What you are asked to do: An exact copy of every record below is needed, with all pictures removed.
=== Begin Enclosure ===
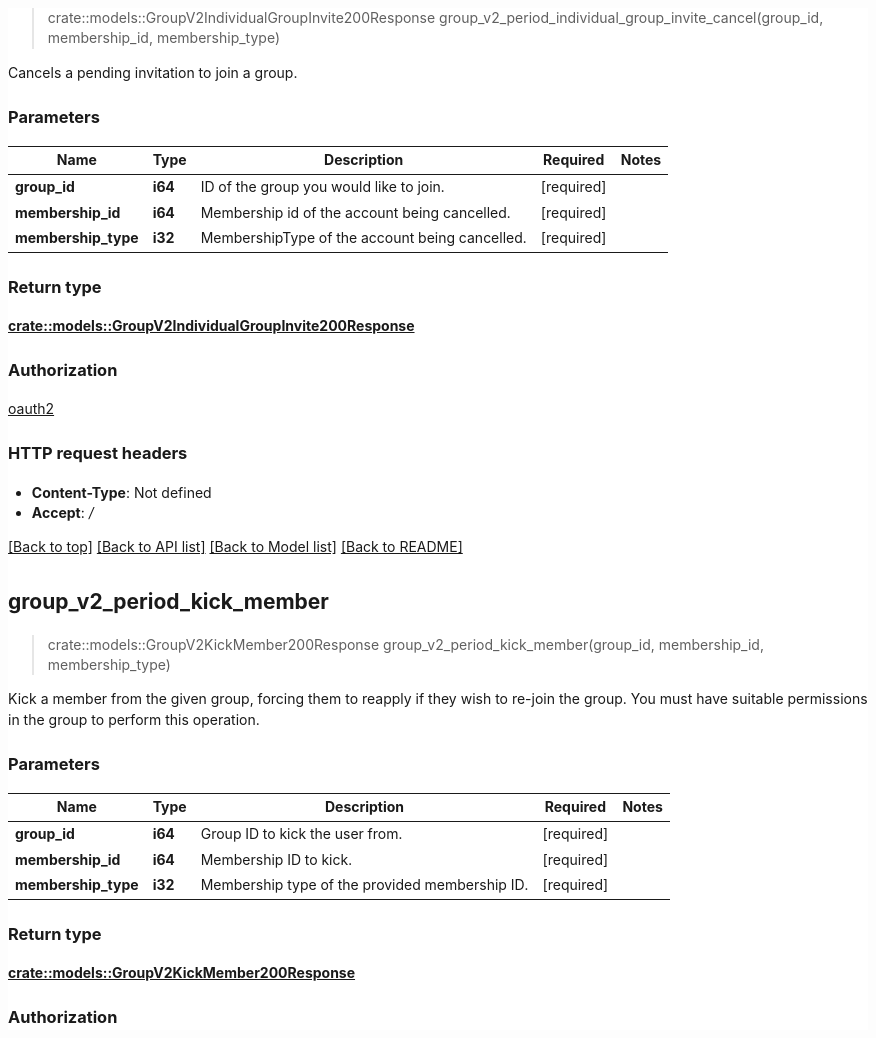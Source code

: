 > crate::models::GroupV2IndividualGroupInvite200Response group_v2_period_individual_group_invite_cancel(group_id, membership_id, membership_type)


Cancels a pending invitation to join a group.

### Parameters


Name | Type | Description  | Required | Notes
------------- | ------------- | ------------- | ------------- | -------------
**group_id** | **i64** | ID of the group you would like to join. | [required] |
**membership_id** | **i64** | Membership id of the account being cancelled. | [required] |
**membership_type** | **i32** | MembershipType of the account being cancelled. | [required] |

### Return type

[**crate::models::GroupV2IndividualGroupInvite200Response**](GroupV2_IndividualGroupInvite_200_response.md)

### Authorization

[oauth2](../README.md#oauth2)

### HTTP request headers

- **Content-Type**: Not defined
- **Accept**: */*

[[Back to top]](#) [[Back to API list]](../README.md#documentation-for-api-endpoints) [[Back to Model list]](../README.md#documentation-for-models) [[Back to README]](../README.md)


## group_v2_period_kick_member

> crate::models::GroupV2KickMember200Response group_v2_period_kick_member(group_id, membership_id, membership_type)


Kick a member from the given group, forcing them to reapply if they wish to re-join the group. You must have suitable permissions in the group to perform this operation.

### Parameters


Name | Type | Description  | Required | Notes
------------- | ------------- | ------------- | ------------- | -------------
**group_id** | **i64** | Group ID to kick the user from. | [required] |
**membership_id** | **i64** | Membership ID to kick. | [required] |
**membership_type** | **i32** | Membership type of the provided membership ID. | [required] |

### Return type

[**crate::models::GroupV2KickMember200Response**](GroupV2_KickMember_200_response.md)

### Authorization
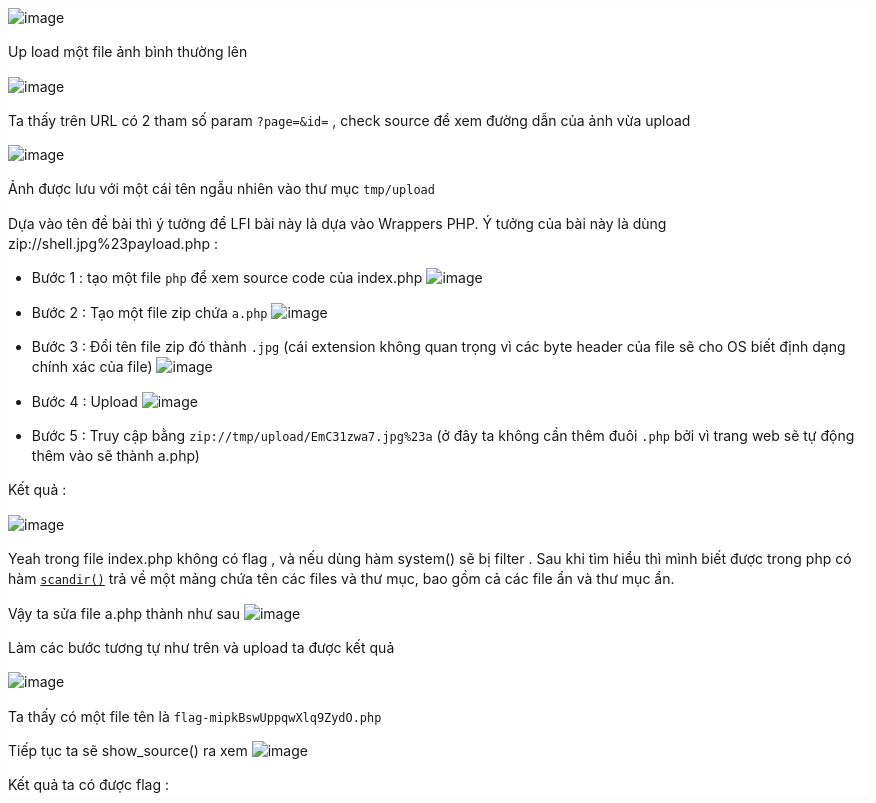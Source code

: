 ![image](https://hackmd.io/_uploads/Sy1Il39Pa.png)

Up load một file ảnh bình thường lên 

![image](https://hackmd.io/_uploads/rJ-cgh9wT.png)

Ta thấy trên URL có 2 tham số param `?page=&id=` , check source để xem đường dẫn của ảnh vừa upload

![image](https://hackmd.io/_uploads/rk1--n5wp.png)

Ảnh được lưu với một cái tên ngẫu nhiên vào thư mục `tmp/upload`

Dựa vào tên đề bài thì ý tưởng để LFI bài này là dựa vào Wrappers PHP. Ý tưởng của bài này là dùng zip://shell.jpg%23payload.php : 

- Bước 1 : tạo một file `php` để xem source code của index.php
 ![image](https://hackmd.io/_uploads/S163D35PT.png)


- Bước 2 : Tạo một file zip chứa `a.php`
 ![image](https://hackmd.io/_uploads/ryNtX39Pp.png)

- Bước 3 : Đổi tên file zip đó thành `.jpg` (cái extension không quan trọng vì các byte header của file sẽ cho OS biết định dạng chính xác của file)
 ![image](https://hackmd.io/_uploads/HJzgE29D6.png)

- Bước 4 : Upload
![image](https://hackmd.io/_uploads/ryIUNh5vp.png)

- Bước 5 : Truy cập bằng `zip://tmp/upload/EmC31zwa7.jpg%23a` (ở đây ta không cần thêm đuôi `.php` bởi vì trang web sẽ tự động thêm vào sẽ thành a.php) 

Kết quả : 

![image](https://hackmd.io/_uploads/Bku4HhcP6.png)

Yeah trong file index.php không có flag , và nếu dùng hàm system() sẽ bị filter . Sau khi tìm hiểu thì mình biết được trong php có hàm [`scandir()`](https://vietjack.com/php/ham_scandir_trong_php.jsp) trả về một mảng chứa tên các files và thư mục, bao gồm cả các file ẩn và thư mục ẩn.

Vậy ta sửa file a.php thành như sau
![image](https://hackmd.io/_uploads/ryy6L2qvp.png)

Làm các bước tương tự như trên và upload ta được kết quả 

![image](https://hackmd.io/_uploads/Sk5Vvn5DT.png)

Ta thấy có một file tên là `flag-mipkBswUppqwXlq9ZydO.php`

Tiếp tục ta sẽ show_source() ra xem 
![image](https://hackmd.io/_uploads/B1tyOncwa.png)

Kết quả ta có được flag :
=== End Enclosure ===
Your response:
Source code

: > crate::models::GroupV2IndividualGroupInvite200Response group_v2_period_individual_group_invite_cancel(group_id, membership_id, membership_type)


Cancels a pending invitation to join a group.

### Parameters


Name | Type | Description  | Required | Notes
------------- | ------------- | ------------- | ------------- | -------------
**group_id** | **i64** | ID of the group you would like to join. | [required] |
**membership_id** | **i64** | Membership id of the account being cancelled. | [required] |
**membership_type** | **i32** | MembershipType of the account being cancelled. | [required] |

### Return type

[**crate::models::GroupV2IndividualGroupInvite200Response**](GroupV2_IndividualGroupInvite_200_response.md)

### Authorization

[oauth2](../README.md#oauth2)

### HTTP request headers

- **Content-Type**: Not defined
- **Accept**: */*

[[Back to top]](#) [[Back to API list]](../README.md#documentation-for-api-endpoints) [[Back to Model list]](../README.md#documentation-for-models) [[Back to README]](../README.md)


## group_v2_period_kick_member

> crate::models::GroupV2KickMember200Response group_v2_period_kick_member(group_id, membership_id, membership_type)


Kick a member from the given group, forcing them to reapply if they wish to re-join the group. You must have suitable permissions in the group to perform this operation.

### Parameters


Name | Type | Description  | Required | Notes
------------- | ------------- | ------------- | ------------- | -------------
**group_id** | **i64** | Group ID to kick the user from. | [required] |
**membership_id** | **i64** | Membership ID to kick. | [required] |
**membership_type** | **i32** | Membership type of the provided membership ID. | [required] |

### Return type

[**crate::models::GroupV2KickMember200Response**](GroupV2_KickMember_200_response.md)

### Authorization
Source code

: ![image](https://hackmd.io/_uploads/Sy1Il39Pa.png)

Up load một file ảnh bình thường lên 

![image](https://hackmd.io/_uploads/rJ-cgh9wT.png)

Ta thấy trên URL có 2 tham số param `?page=&id=` , check source để xem đường dẫn của ảnh vừa upload

![image](https://hackmd.io/_uploads/rk1--n5wp.png)

Ảnh được lưu với một cái tên ngẫu nhiên vào thư mục `tmp/upload`

Dựa vào tên đề bài thì ý tưởng để LFI bài này là dựa vào Wrappers PHP. Ý tưởng của bài này là dùng zip://shell.jpg%23payload.php : 

- Bước 1 : tạo một file `php` để xem source code của index.php
 ![image](https://hackmd.io/_uploads/S163D35PT.png)


- Bước 2 : Tạo một file zip chứa `a.php`
 ![image](https://hackmd.io/_uploads/ryNtX39Pp.png)

- Bước 3 : Đổi tên file zip đó thành `.jpg` (cái extension không quan trọng vì các byte header của file sẽ cho OS biết định dạng chính xác của file)
 ![image](https://hackmd.io/_uploads/HJzgE29D6.png)

- Bước 4 : Upload
![image](https://hackmd.io/_uploads/ryIUNh5vp.png)

- Bước 5 : Truy cập bằng `zip://tmp/upload/EmC31zwa7.jpg%23a` (ở đây ta không cần thêm đuôi `.php` bởi vì trang web sẽ tự động thêm vào sẽ thành a.php) 

Kết quả : 

![image](https://hackmd.io/_uploads/Bku4HhcP6.png)

Yeah trong file index.php không có flag , và nếu dùng hàm system() sẽ bị filter . Sau khi tìm hiểu thì mình biết được trong php có hàm [`scandir()`](https://vietjack.com/php/ham_scandir_trong_php.jsp) trả về một mảng chứa tên các files và thư mục, bao gồm cả các file ẩn và thư mục ẩn.

Vậy ta sửa file a.php thành như sau
![image](https://hackmd.io/_uploads/ryy6L2qvp.png)

Làm các bước tương tự như trên và upload ta được kết quả 

![image](https://hackmd.io/_uploads/Sk5Vvn5DT.png)

Ta thấy có một file tên là `flag-mipkBswUppqwXlq9ZydO.php`

Tiếp tục ta sẽ show_source() ra xem 
![image](https://hackmd.io/_uploads/B1tyOncwa.png)

Kết quả ta có được flag :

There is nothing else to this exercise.